Friday, August 25, 2006

In Retrospect

Everything must change

In the days following the levee break in New Orleans, I remember poignantly seeing the word REFUGEE splashed across my television screen and the huddled masses crying out for help; any help. Crying out for water, ice, food, any of the things that only hours before perhaps they’d taken for granted. Refugee - one seeking refuge. This is America, land of the free, home of the brave, land where our fathers died and so on. There are no refugees here. But, looking at those faces, the need, the want, the disbelief; the horror crystallized my understanding that anarchy is not so far removed from us after all. This could have just as easily been a foreign land, some third world country without even the barest of necessities.

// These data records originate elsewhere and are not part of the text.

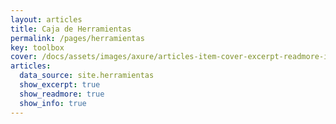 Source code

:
 ```yaml
---
layout: articles
title: Caja de Herramientas
permalink: /pages/herramientas
key: toolbox
cover: /docs/assets/images/axure/articles-item-cover-excerpt-readmore-info.jpg
articles:
  data_source: site.herramientas
  show_excerpt: true
  show_readmore: true
  show_info: true
---
```


<div class="article__content" markdown="1">
</div>
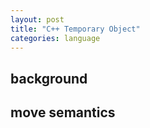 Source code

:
 ```yaml
---
layout: post
title: "C++ Temporary Object"
categories: language
---
```



## background







## move semantics


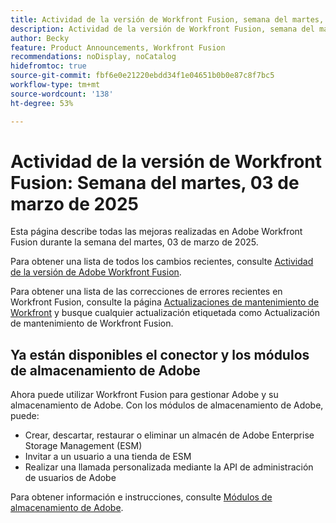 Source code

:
 ```yaml
---
title: Actividad de la versión de Workfront Fusion, semana del martes, 03 de marzo de 2025
description: Actividad de la versión de Workfront Fusion, semana del martes, 03 de marzo de 2025
author: Becky
feature: Product Announcements, Workfront Fusion
recommendations: noDisplay, noCatalog
hidefromtoc: true
source-git-commit: fbf6e0e21220ebdd34f1e04651b0b0e87c8f7bc5
workflow-type: tm+mt
source-wordcount: '138'
ht-degree: 53%

---
```


# Actividad de la versión de Workfront Fusion: Semana del martes, 03 de marzo de 2025

Esta página describe todas las mejoras realizadas en Adobe Workfront Fusion durante la semana del martes, 03 de marzo de 2025.

Para obtener una lista de todos los cambios recientes, consulte [Actividad de la versión de Adobe Workfront Fusion](/help/workfront-fusion/fusion-product-releases/fusion-release-activity.md).

Para obtener una lista de las correcciones de errores recientes en Workfront Fusion, consulte la página [Actualizaciones de mantenimiento de Workfront](https://experienceleague.adobe.com/en/docs/workfront-known-issues/releases/current-updates) y busque cualquier actualización etiquetada como Actualización de mantenimiento de Workfront Fusion.

## Ya están disponibles el conector y los módulos de almacenamiento de Adobe

Ahora puede utilizar Workfront Fusion para gestionar Adobe y su almacenamiento de Adobe. Con los módulos de almacenamiento de Adobe, puede:

* Crear, descartar, restaurar o eliminar un almacén de Adobe Enterprise Storage Management (ESM)
* Invitar a un usuario a una tienda de ESM
* Realizar una llamada personalizada mediante la API de administración de usuarios de Adobe

Para obtener información e instrucciones, consulte [Módulos de almacenamiento de Adobe](/help/workfront-fusion/references/apps-and-modules/adobe-connectors/adobe-storage-modules.md).
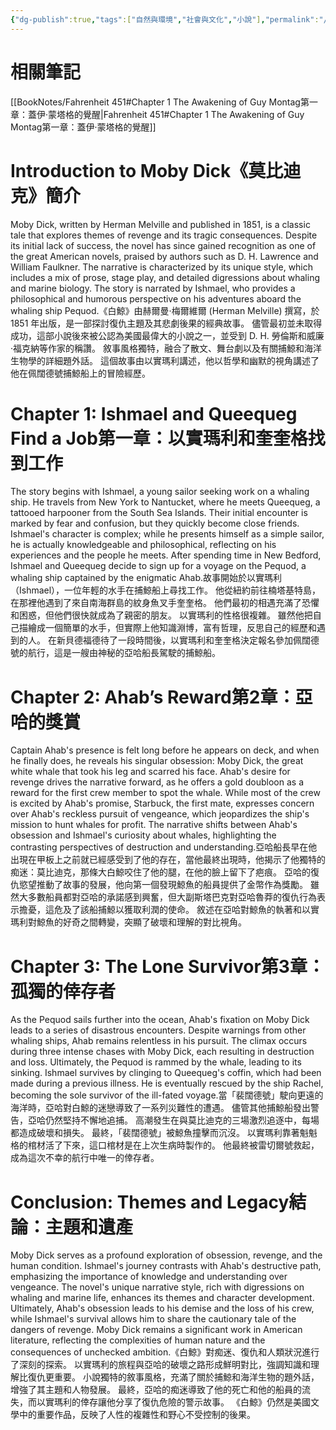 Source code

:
 ```yaml
---
{"dg-publish":true,"tags":["自然與環境","社會與文化","小說"],"permalink":"/book-notes/moby-dick/","dgPassFrontmatter":true,"created":"2024-11-24T10:41:52.687+08:00","updated":"2024-11-28T13:16:57.269+08:00"}
---
```


# 相關筆記
[[BookNotes/Fahrenheit 451#Chapter 1 The Awakening of Guy Montag第一章：蓋伊‧蒙塔格的覺醒\|Fahrenheit 451#Chapter 1 The Awakening of Guy Montag第一章：蓋伊‧蒙塔格的覺醒]]
# Introduction to Moby Dick《莫比迪克》簡介

Moby Dick, written by Herman Melville and published in 1851, is a classic tale that explores themes of revenge and its tragic consequences. Despite its initial lack of success, the novel has since gained recognition as one of the great American novels, praised by authors such as D. H. Lawrence and William Faulkner. The narrative is characterized by its unique style, which includes a mix of prose, stage play, and detailed digressions about whaling and marine biology. The story is narrated by Ishmael, who provides a philosophical and humorous perspective on his adventures aboard the whaling ship Pequod.《白鯨》由赫爾曼·梅爾維爾 (Herman Melville) 撰寫，於 1851 年出版，是一部探討復仇主題及其悲劇後果的經典故事。 儘管最初並未取得成功，這部小說後來被公認為美國最偉大的小說之一，並受到 D. H. 勞倫斯和威廉·福克納等作家的稱讚。 敘事風格獨特，融合了散文、舞台劇以及有關捕鯨和海洋生物學的詳細題外話。 這個故事由以實瑪利講述，他以哲學和幽默的視角講述了他在佩闊德號捕鯨船上的冒險經歷。

# Chapter 1: Ishmael and Queequeg Find a Job第一章：以實瑪利和奎奎格找到工作

The story begins with Ishmael, a young sailor seeking work on a whaling ship. He travels from New York to Nantucket, where he meets Queequeg, a tattooed harpooner from the South Sea Islands. Their initial encounter is marked by fear and confusion, but they quickly become close friends. Ishmael's character is complex; while he presents himself as a simple sailor, he is actually knowledgeable and philosophical, reflecting on his experiences and the people he meets. After spending time in New Bedford, Ishmael and Queequeg decide to sign up for a voyage on the Pequod, a whaling ship captained by the enigmatic Ahab.故事開始於以實瑪利（Ishmael），一位年輕的水手在捕鯨船上尋找工作。 他從紐約前往楠塔基特島，在那裡他遇到了來自南海群島的紋身魚叉手奎奎格。 他們最初的相遇充滿了恐懼和困惑，但他們很快就成為了親密的朋友。 以實瑪利的性格很複雜。 雖然他把自己描繪成一個簡單的水手，但實際上他知識淵博，富有哲理，反思自己的經歷和遇到的人。 在新貝德福德待了一段時間後，以實瑪利和奎奎格決定報名參加佩闊德號的航行，這是一艘由神秘的亞哈船長駕駛的捕鯨船。

# Chapter 2: Ahab’s Reward第2章：亞哈的獎賞

Captain Ahab's presence is felt long before he appears on deck, and when he finally does, he reveals his singular obsession: Moby Dick, the great white whale that took his leg and scarred his face. Ahab's desire for revenge drives the narrative forward, as he offers a gold doubloon as a reward for the first crew member to spot the whale. While most of the crew is excited by Ahab's promise, Starbuck, the first mate, expresses concern over Ahab's reckless pursuit of vengeance, which jeopardizes the ship's mission to hunt whales for profit. The narrative shifts between Ahab's obsession and Ishmael's curiosity about whales, highlighting the contrasting perspectives of destruction and understanding.亞哈船長早在他出現在甲板上之前就已經感受到了他的存在，當他最終出現時，他揭示了他獨特的痴迷：莫比迪克，那條大白鯨咬住了他的腿，在他的臉上留下了疤痕。 亞哈的復仇慾望推動了故事的發展，他向第一個發現鯨魚的船員提供了金幣作為獎勵。 雖然大多數船員都對亞哈的承諾感到興奮，但大副斯塔巴克對亞哈魯莽的復仇行為表示擔憂，這危及了該船捕鯨以獲取利潤的使命。 敘述在亞哈對鯨魚的執著和以實瑪利對鯨魚的好奇之間轉變，突顯了破壞和理解的對比視角。

# Chapter 3: The Lone Survivor第3章：孤獨的倖存者

As the Pequod sails further into the ocean, Ahab's fixation on Moby Dick leads to a series of disastrous encounters. Despite warnings from other whaling ships, Ahab remains relentless in his pursuit. The climax occurs during three intense chases with Moby Dick, each resulting in destruction and loss. Ultimately, the Pequod is rammed by the whale, leading to its sinking. Ishmael survives by clinging to Queequeg's coffin, which had been made during a previous illness. He is eventually rescued by the ship Rachel, becoming the sole survivor of the ill-fated voyage.當「裴闊德號」駛向更遠的海洋時，亞哈對白鯨的迷戀導致了一系列災難性的遭遇。 儘管其他捕鯨船發出警告，亞哈仍然堅持不懈地追捕。 高潮發生在與莫比迪克的三場激烈追逐中，每場都造成破壞和損失。 最終，「裴闊德號」被鯨魚撞擊而沉沒。 以實瑪利靠著魁魁格的棺材活了下來，這口棺材是在上次生病時製作的。 他最終被雷切爾號救起，成為這次不幸的航行中唯一的倖存者。

# Conclusion: Themes and Legacy結論：主題和遺產

Moby Dick serves as a profound exploration of obsession, revenge, and the human condition. Ishmael's journey contrasts with Ahab's destructive path, emphasizing the importance of knowledge and understanding over vengeance. The novel's unique narrative style, rich with digressions on whaling and marine life, enhances its themes and character development. Ultimately, Ahab's obsession leads to his demise and the loss of his crew, while Ishmael's survival allows him to share the cautionary tale of the dangers of revenge. Moby Dick remains a significant work in American literature, reflecting the complexities of human nature and the consequences of unchecked ambition.《白鯨》對痴迷、復仇和人類狀況進行了深刻的探索。 以實瑪利的旅程與亞哈的破壞之路形成鮮明對比，強調知識和理解比復仇更重要。 小說獨特的敘事風格，充滿了關於捕鯨和海洋生物的題外話，增強了其主題和人物發展。 最終，亞哈的痴迷導致了他的死亡和他的船員的流失，而以實瑪利的倖存讓他分享了復仇危險的警示故事。 《白鯨》仍然是美國文學中的重要作品，反映了人性的複雜性和野心不受控制的後果。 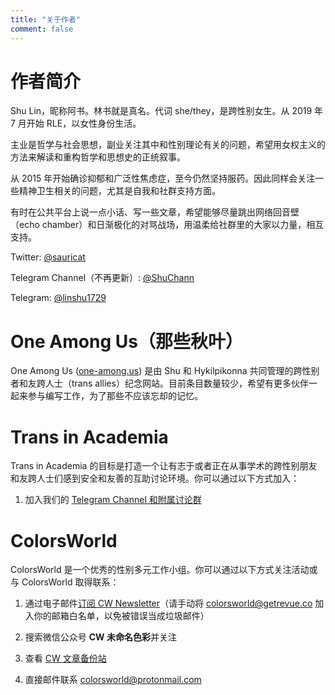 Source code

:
 ```yaml
---
title: "关于作者"
comment: false
---
```


# 作者简介

Shu Lin，昵称阿书。林书就是真名。代词 she/they，是跨性别女生。从 2019 年 7 月开始 RLE，以女性身份生活。

主业是哲学与社会思想，副业关注其中和性别理论有关的问题，希望用女权主义的方法来解读和重构哲学和思想史的正统叙事。

从 2015 年开始确诊抑郁和广泛性焦虑症，至今仍然坚持服药。因此同样会关注一些精神卫生相关的问题，尤其是自我和社群支持方面。

有时在公共平台上说一点小话、写一些文章，希望能够尽量跳出网络回音壁（echo chamber）和日渐极化的对骂战场，用温柔给社群里的大家以力量，相互支持。

Twitter: [@sauricat](https://twitter.com/sauricat)

Telegram Channel（不再更新）: [@ShuChann](https://t.me/ShuChann)

Telegram: [@linshu1729](https://t.me/linshu1729)

# One Among Us（那些秋叶）

One Among Us ([one-among.us](https://one-among.us)) 是由 Shu 和 Hykilpikonna 共同管理的跨性别者和友跨人士（trans allies）纪念网站。目前条目数量较少，希望有更多伙伴一起来参与编写工作，为了那些不应该忘却的记忆。

# Trans in Academia

Trans in Academia 的目标是打造一个让有志于或者正在从事学术的跨性别朋友和友跨人士们感到安全和友善的互助讨论环境。你可以通过以下方式加入：

1. 加入我们的 [Telegram Channel 和附属讨论群](https://t.me/transacademia)

# ColorsWorld

ColorsWorld 是一个优秀的性别多元工作小组。你可以通过以下方式关注活动或与 ColorsWorld 取得联系：

1. 通过电子邮件[订阅 CW Newsletter](https://www.getrevue.co/profile/colorsworld)（请手动将 colorsworld@getrevue.co 加入你的邮箱白名单，以免被错误当成垃圾邮件）

2. 搜索微信公众号 **CW 未命名色彩**并关注

3. 查看 [CW 文章备份站](https://colorsworld.top/)

4. 直接邮件联系 colorsworld@protonmail.com
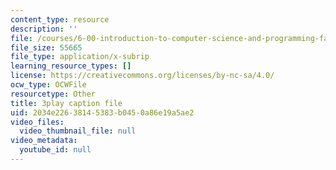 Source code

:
 ```yaml
---
content_type: resource
description: ''
file: /courses/6-00-introduction-to-computer-science-and-programming-fall-2008/2034e22638145383b0450a86e19a5ae2_ZbIpjf0QEPI.vtt
file_size: 55665
file_type: application/x-subrip
learning_resource_types: []
license: https://creativecommons.org/licenses/by-nc-sa/4.0/
ocw_type: OCWFile
resourcetype: Other
title: 3play caption file
uid: 2034e226-3814-5383-b045-0a86e19a5ae2
video_files:
  video_thumbnail_file: null
video_metadata:
  youtube_id: null
---
```

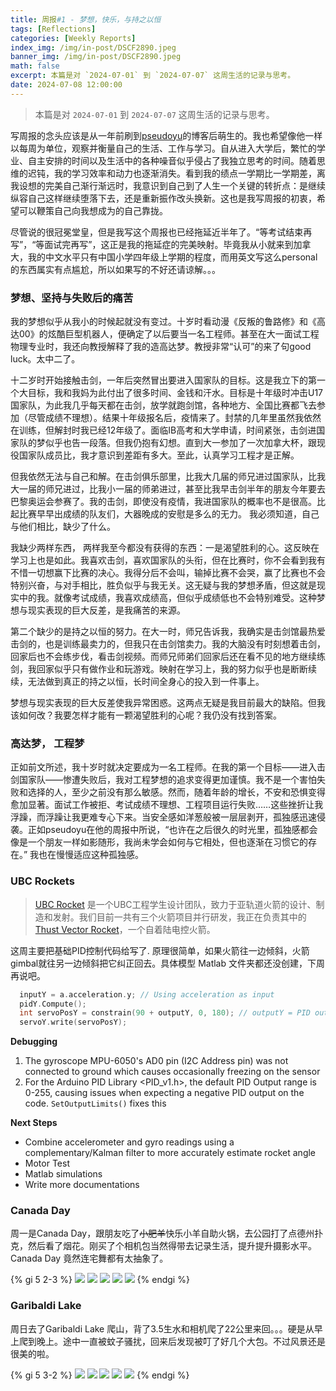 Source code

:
 ```yaml
---
title: 周报#1 - 梦想，快乐，与持之以恒
tags: [Reflections]
categories: [Weekly Reports]
index_img: /img/in-post/DSCF2890.jpeg
banner_img: /img/in-post/DSCF2890.jpeg
math: false
excerpt: 本篇是对 `2024-07-01` 到 `2024-07-07` 这周生活的记录与思考。
date: 2024-07-08 12:00:00
---
```


>本篇是对 `2024-07-01` 到 `2024-07-07` 这周生活的记录与思考。


写周报的念头应该是从一年前刷到[pseudoyu](https://www.pseudoyu.com/zh/)的博客后萌生的。我也希望像他一样以每周为单位，观察并衡量自己的生活、工作与学习。自从进入大学后，繁忙的学业、自主安排的时间以及生活中的各种噪音似乎侵占了我独立思考的时间。随着思维的迟钝，我的学习效率和动力也逐渐消失。看到我的绩点一学期比一学期差，离我设想的完美自己渐行渐远时，我意识到自己到了人生一个关键的转折点：是继续纵容自己这样继续堕落下去，还是重新振作改头换新。这也是我写周报的初衷，希望可以鞭策自己向我想成为的自己靠拢。

尽管说的很冠冕堂皇，但是我写这个周报也已经拖延近半年了。“等考试结束再写”，“等面试完再写”，这正是我的拖延症的完美映射。毕竟我从小就来到加拿大，我的中文水平只有中国小学四年级上学期的程度，而用英文写这么personal的东西属实有点尴尬，所以如果写的不好还请谅解。。。

### 梦想、坚持与失败后的痛苦
我的梦想似乎从我小的时候起就没有变过。十岁时看动漫《反叛的鲁路修》和《高达00》的炫酷巨型机器人，便确定了以后要当一名工程师。甚至在大一面试工程物理专业时，我还向教授解释了我的造高达梦。教授非常“认可”的来了句good luck。太中二了。

十二岁时开始接触击剑，一年后突然冒出要进入国家队的目标。这是我立下的第一个大目标，我和我妈为此付出了很多时间、金钱和汗水。目标是十年级时冲击U17国家队，为此我几乎每天都在击剑，放学就跑剑馆，各种地方、全国比赛都飞去参加（尽管成绩不理想）。结果十年级报名后，疫情来了。封禁的几年里虽然我依然在训练，但解封时我已经12年级了。面临IB高考和大学申请，时间紧张，击剑进国家队的梦似乎也告一段落。但我仍抱有幻想。直到大一参加了一次加拿大杯，跟现役国家队成员比，我才意识到差距有多大。至此，认真学习工程才是正解。

但我依然无法与自己和解。在击剑俱乐部里，比我大几届的师兄进过国家队，比我大一届的师兄进过，比我小一届的师弟进过，甚至比我早击剑半年的朋友今年要去巴黎奥运会参赛了。我的击剑，即使没有疫情，我进国家队的概率也不是很高。比起比赛早早出成绩的队友们，大器晚成的安慰是多么的无力。 我必须知道，自己与他们相比，缺少了什么。

我缺少两样东西， 两样我至今都没有获得的东西：一是渴望胜利的心。这反映在学习上也是如此。我喜欢击剑，喜欢国家队的头衔，但在比赛时，你不会看到我有不惜一切想赢下比赛的决心。我得分后不会叫，输掉比赛不会哭，赢了比赛也不会特别兴奋，与对手相比，胜负似乎与我无关。这无疑与我的梦想矛盾，但这就是现实中的我。就像考试成绩，我喜欢成绩高，但似乎成绩低也不会特别难受。这种梦想与现实表现的巨大反差，是我痛苦的来源。

第二个缺少的是持之以恒的努力。在大一时，师兄告诉我，我确实是击剑馆最热爱击剑的，也是训练最卖力的，但我只在击剑馆卖力。我的大脑没有时刻想着击剑，回家后也不会练步伐，看击剑视频。而师兄师弟们回家后还在看不见的地方继续练剑，我回家似乎只有做作业和玩游戏。映射在学习上，我的努力似乎也是断断续续，无法做到真正的持之以恒，长时间全身心的投入到一件事上。

梦想与现实表现的巨大反差使我异常困惑。这两点无疑是我目前最大的缺陷。但我该如何改？我要怎样才能有一颗渴望胜利的心呢？我仍没有找到答案。

### 高达梦， 工程梦
正如前文所述，我十岁时就决定要成为一名工程师。在我的第一个目标——进入击剑国家队——惨遭失败后，我对工程梦想的追求变得更加谨慎。我不是一个害怕失败和选择的人，至少之前没有那么敏感。然而，随着年龄的增长，不安和恐惧变得愈加显著。面试工作被拒、考试成绩不理想、工程项目运行失败……这些挫折让我浮躁，而浮躁让我更难专心下来。当安全感如洋葱般被一层层剥开，孤独感迅速侵袭。正如pseudoyu在他的周报中所说，“也许在之后很久的时光里，孤独感都会像是一个朋友一样如影随形，我尚未学会如何与它相处，但也逐渐在习惯它的存在。” 我也在慢慢适应这种孤独感。

### UBC Rockets
> [UBC Rocket](https://www.ubcrocket.com) 是一个UBC工程学生设计团队，致力于亚轨道火箭的设计、制造和发射。我们目前一共有三个火箭项目并行研发，我正在负责其中的[Thust Vector Rocket](https://github.com/UBC-Rocket/Thrust-Vectoring)，一个自着陆电控火箭。

这周主要把基础PID控制代码给写了. 原理很简单，如果火箭往一边倾斜，火箭gimbal就往另一边倾斜把它纠正回去。具体模型 Matlab 文件夹都还没创建，下周再说吧。

``` C++
  inputY = a.acceleration.y; // Using acceleration as input
  pidY.Compute();
  int servoPosY = constrain(90 + outputY, 0, 180); // outputY = PID output
  servoY.write(servoPosY);
```

**Debugging**
1. The gyroscope MPU-6050's AD0 pin (I2C Address pin) was not connected to ground which causes occasionally freezing on the sensor   
2. For the Arduino PID Library <PID_v1.h>, the default PID Output range is 0-255, causing issues when expecting a negative PID output on the code. `SetOutputLimits()` fixes this

**Next Steps**
- Combine accelerometer and gyro readings using a complementary/Kalman filter to more accurately estimate rocket angle
- Motor Test
- Matlab simulations
- Write more documentations

### Canada Day
周一是Canada Day，跟朋友吃了~~小肥羊~~快乐小羊自助火锅，去公园打了点德州扑克，然后看了烟花。刚买了个相机包当然得带去记录生活，提升提升摄影水平。Canada Day 竟然连宅舞都有太抽象了。

{% gi 5 2-3 %}
  ![](/img/in-post/DSCF2758.jpeg)
  ![](/img/in-post/DSCF2753.jpeg)
  ![](/img/in-post/DSCF2679.jpeg)
  ![](/img/in-post/DSCF2622.jpeg)
  ![](/img/in-post/DSCF2582.jpeg)
{% endgi %}

### Garibaldi Lake
周日去了Garibaldi Lake 爬山，背了3.5生水和相机爬了22公里来回。。。硬是从早上爬到晚上。途中一直被蚊子骚扰，回来后发现被叮了好几个大包。不过风景还是很美的啦。

{% gi 5 3-2 %}
  ![](/img/in-post/DSCF2889.jpeg)
  ![](/img/in-post/DSCF2890.jpeg)
  ![](/img/in-post/DSCF2898.jpeg)
  ![](/img/in-post/DSCF2969.jpeg)
  ![](/img/in-post/DSCF2789.jpeg)
{% endgi %}
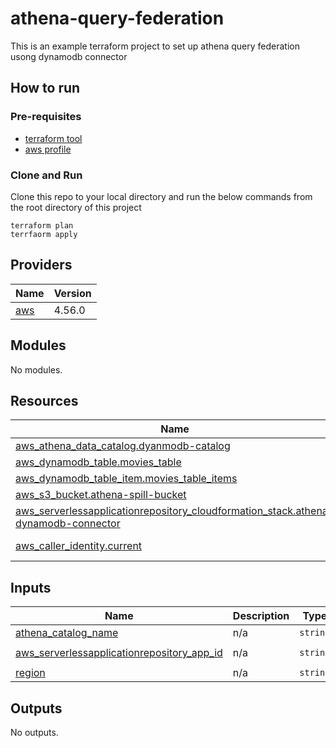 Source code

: # athena-query-federation 
This is an example terraform project to set up athena query federation usong dynamodb connector
## How to run
### Pre-requisites
* [terraform tool](https://developer.hashicorp.com/terraform/tutorials/aws-get-started/install-cli)
* [aws profile](https://docs.aws.amazon.com/cli/latest/userguide/cli-configure-profiles.html)

### Clone and Run
Clone this repo to your local directory and run the below commands from the root directory of this project

```
terraform plan
terrfaorm apply
```

<!-- BEGIN_TF_DOCS -->
## Providers

| Name | Version |
|------|---------|
| <a name="provider_aws"></a> [aws](#provider\_aws) | 4.56.0 |

## Modules

No modules.

## Resources

| Name | Type |
|------|------|
| [aws_athena_data_catalog.dyanmodb-catalog](https://registry.terraform.io/providers/hashicorp/aws/latest/docs/resources/athena_data_catalog) | resource |
| [aws_dynamodb_table.movies_table](https://registry.terraform.io/providers/hashicorp/aws/latest/docs/resources/dynamodb_table) | resource |
| [aws_dynamodb_table_item.movies_table_items](https://registry.terraform.io/providers/hashicorp/aws/latest/docs/resources/dynamodb_table_item) | resource |
| [aws_s3_bucket.athena-spill-bucket](https://registry.terraform.io/providers/hashicorp/aws/latest/docs/resources/s3_bucket) | resource |
| [aws_serverlessapplicationrepository_cloudformation_stack.athena-dynamodb-connector](https://registry.terraform.io/providers/hashicorp/aws/latest/docs/resources/serverlessapplicationrepository_cloudformation_stack) | resource |
| [aws_caller_identity.current](https://registry.terraform.io/providers/hashicorp/aws/latest/docs/data-sources/caller_identity) | data source |

## Inputs

| Name | Description | Type | Default | Required |
|------|-------------|------|---------|:--------:|
| <a name="input_athena_catalog_name"></a> [athena\_catalog\_name](#input\_athena\_catalog\_name) | n/a | `string` | `"athena-dynamodb-catalog"` | no |
| <a name="input_aws_serverlessapplicationrepository_app_id"></a> [aws\_serverlessapplicationrepository\_app\_id](#input\_aws\_serverlessapplicationrepository\_app\_id) | n/a | `string` | `"arn:aws:serverlessrepo:us-east-1:292517598671:applications/AthenaDynamoDBConnector"` | no |
| <a name="input_region"></a> [region](#input\_region) | n/a | `string` | `"eu-west-1"` | no |

## Outputs

No outputs.
<!-- END_TF_DOCS -->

Perhaps that’s why so many took offense to the term. None of us wants to acknowledge how quickly things can fall apart. The very things that we put our trust in fail. The Superdome - undoubtedly a superstructure – was no shelter against the ravages of Mother Nature. Everything is transitory. When we set about to define ourselves as infinite, nature reminds us that we are not.

Nothing stays the same

In a moment, in an instant all you hold dear can be gone. The things that you believe are forever vanish in an instant. But more than the destruction of structures there is the laying open of festering wounds. The bearing of age old hurts. All the hatred and inequality living in New Orleans bubbled to the surface, buoyed by the cresting waters of the swollen Mississippi. Floating like bodies in the dank and fetid waters of change.